How different things are in New Zealand. A zealous generation of Arboricultural fundamentalists seems determined to ensure that ‘native’ trees must trump ‘exotics’ whatever the setting. Every new roundabout, motorway off-ramp and city square is being kitted out in the same mélange of assorted Coprosmas, Pittosporums, Ti-Tree flaxes and either kahikateas or totara. Coastal zones get the obligatory pohutukawa and no space seems spared from an outbreak of cabbage trees. As long as it’s native it must be okay.
Unless, that is, the silent majority are unleashed. As the Auckland City Council recently discovered when faced with revolt at the hands of Save Auckland Trees led by the formidable Lesley Max. Diasporans who have not already followed this gripping story will roll their eyes to learn that an exotics extermination campaign was all but underway in Queen Street. Perfectly healthy and attractive exotics were to be axed in favour of “nikau palms, flaxes and a few pots for plants providing seasonal cover” as The New Zealand Herald put it. An agenda rooted in some muddled ideas about national identity was about to inflict token indigeneity amidst the soul-less gulch that serves as the ‘heart’ of modern Auckland. Lesley Max’s victory has sent something ominously called the “urban design panel” back to the drawing board to look at “the function, type and number of trees”.
Spare (us) the totaras
Upton on line hopes the panel will have a think about the function – and historical origins – of cities and urban lifestyles. They might also like to have a think about the ecological and human realities of 21st century New Zealand. New Zealand is not some pristine Gondwanan enclave at the bottom of the Pacific. There is no risk that native plants will disappear from view – a quarter of the country remains in its original cover (and extraordinary level for a developed country whose economy is rooted in farming). Neither is New Zealand’s population exclusively Pacific in its cultural orientation and resonances. For many kiwis, planes, oaks and poplars are as much part of their inherited visual landscape as rimus or ratas. New Zealand’s wealth has largely been created through the imposition of a temperate northern hemisphere ecology on a temperate southern hemisphere ecology. Many of us regret the damage and extinctions that occurred in the process of human colonisation of these islands. But it has happened, and exotics of all species are here to stay (save, let’s hope, some of the worst pests if we can must the resources and the cunning).

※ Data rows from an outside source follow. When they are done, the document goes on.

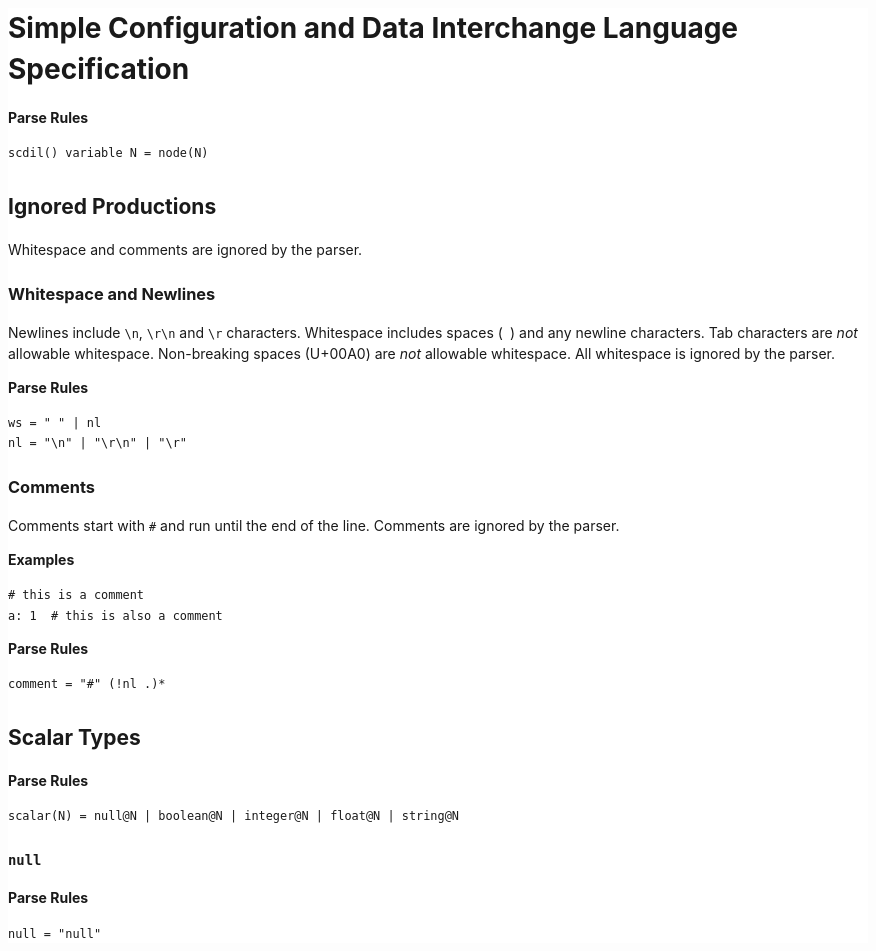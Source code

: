# Simple Configuration and Data Interchange Language Specification

**Parse Rules**
```
scdil() variable N = node(N)
```

## Ignored Productions

Whitespace and comments are ignored by the parser.

### Whitespace and Newlines

Newlines include `\n`, `\r\n` and `\r` characters.
Whitespace includes spaces (` `) and any newline characters.
Tab characters are *not* allowable whitespace.
Non-breaking spaces (U+00A0) are *not* allowable whitespace.
All whitespace is ignored by the parser.

**Parse Rules**
```
ws = " " | nl
nl = "\n" | "\r\n" | "\r"
```

### Comments

Comments start with `#` and run until the end of the line.
Comments are ignored by the parser.

**Examples**
```
# this is a comment
a: 1  # this is also a comment
```

**Parse Rules**
```
comment = "#" (!nl .)*
```

## Scalar Types

**Parse Rules**
```
scalar(N) = null@N | boolean@N | integer@N | float@N | string@N
```

### `null`

**Parse Rules**
```
null = "null"
```
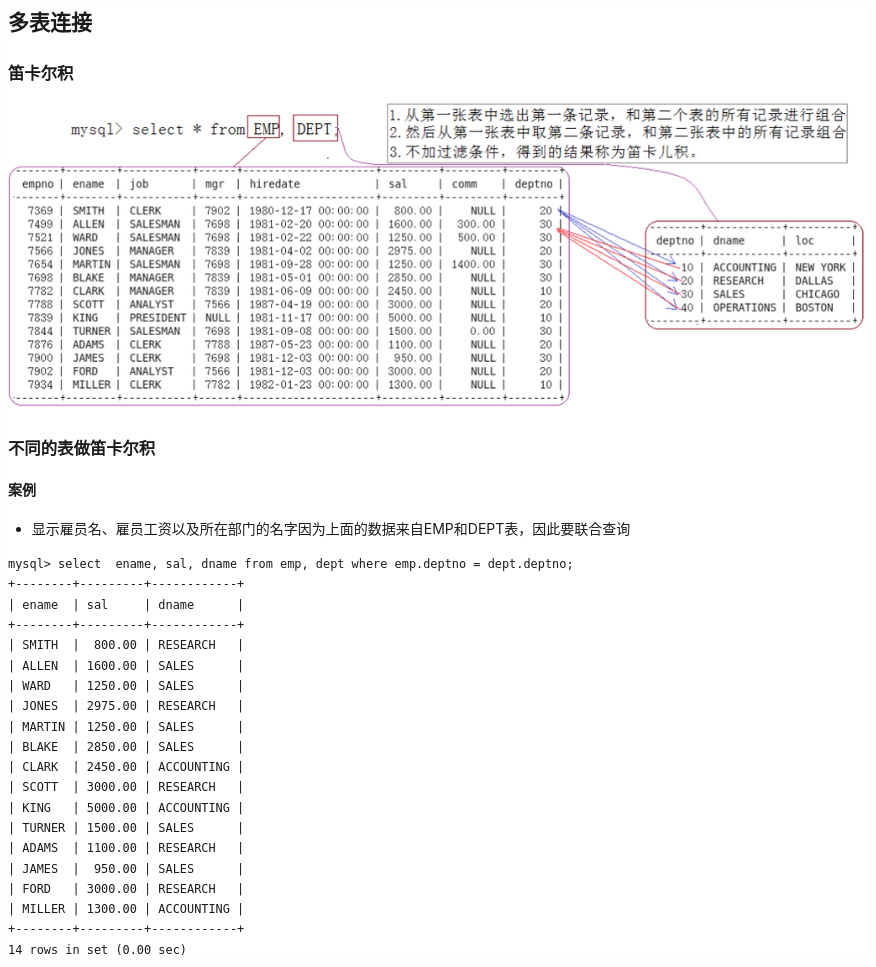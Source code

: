 

## 多表连接

### 笛卡尔积

![image-20240920000650365](MySQL%20CRUD%E4%B8%8E%E5%A4%8D%E5%90%88%E6%9F%A5%E8%AF%A2.assets/image-20240920000650365.png)



### 不同的表做笛卡尔积

#### 案例

- 显示雇员名、雇员工资以及所在部门的名字因为上面的数据来自EMP和DEPT表，因此要联合查询

```
mysql> select  ename, sal, dname from emp, dept where emp.deptno = dept.deptno;
+--------+---------+------------+
| ename  | sal     | dname      |
+--------+---------+------------+
| SMITH  |  800.00 | RESEARCH   |
| ALLEN  | 1600.00 | SALES      |
| WARD   | 1250.00 | SALES      |
| JONES  | 2975.00 | RESEARCH   |
| MARTIN | 1250.00 | SALES      |
| BLAKE  | 2850.00 | SALES      |
| CLARK  | 2450.00 | ACCOUNTING |
| SCOTT  | 3000.00 | RESEARCH   |
| KING   | 5000.00 | ACCOUNTING |
| TURNER | 1500.00 | SALES      |
| ADAMS  | 1100.00 | RESEARCH   |
| JAMES  |  950.00 | SALES      |
| FORD   | 3000.00 | RESEARCH   |
| MILLER | 1300.00 | ACCOUNTING |
+--------+---------+------------+
14 rows in set (0.00 sec)
```
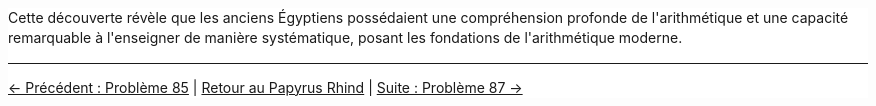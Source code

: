 Cette découverte révèle que les anciens Égyptiens possédaient une compréhension profonde de l'arithmétique et une capacité remarquable à l'enseigner de manière systématique, posant les fondations de l'arithmétique moderne.

---

[← Précédent : Problème 85](0.1.85_Probleme_85_Table_Multiplication_26.md) | [Retour au Papyrus Rhind](0.1_Papyrus_Rhind.md) | [Suite : Problème 87 →](0.1.87_Probleme_87_Table_Multiplication_28.md)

But more mundanely, cities are decidedly artificial, exotic creations. And plantings should bear some relationship to the way people live in them. They absorb huge amounts of heat, especially in summer, and high rise buildings create shading and wind tunnels. Surely, in some settings, deciduous trees are going to recommend themselves providing shade in summer and more light in winter? New Zealand has a single native deciduous species – the kowhai. It’s not ideally suited to down-town sites and has neither the architectural form nor canopy to come anywhere near rivalling a well formed plane tree.
Auckland is by no means the only city to plant natives indiscriminately. Upton-on-line can directed interested readers to a bizarre use of totara in Hamilton’s Victoria Street. It will eventually form a massive, unchanging bulk of matt green whose intense winter shade will only be complemented by the needles it will shower year round on the street around it. (If Mrs Max has a Hamilton branch they might care to look at the latest lunacy along the edge of State Highway One alongside what used to be the Te Rapa Airforce Base, now a thriving new commercial development: superb exotic plantings half a century old or more have been inter-planted with grim totara no doubt to facilitate the axing of the existing graceful trees in due course.)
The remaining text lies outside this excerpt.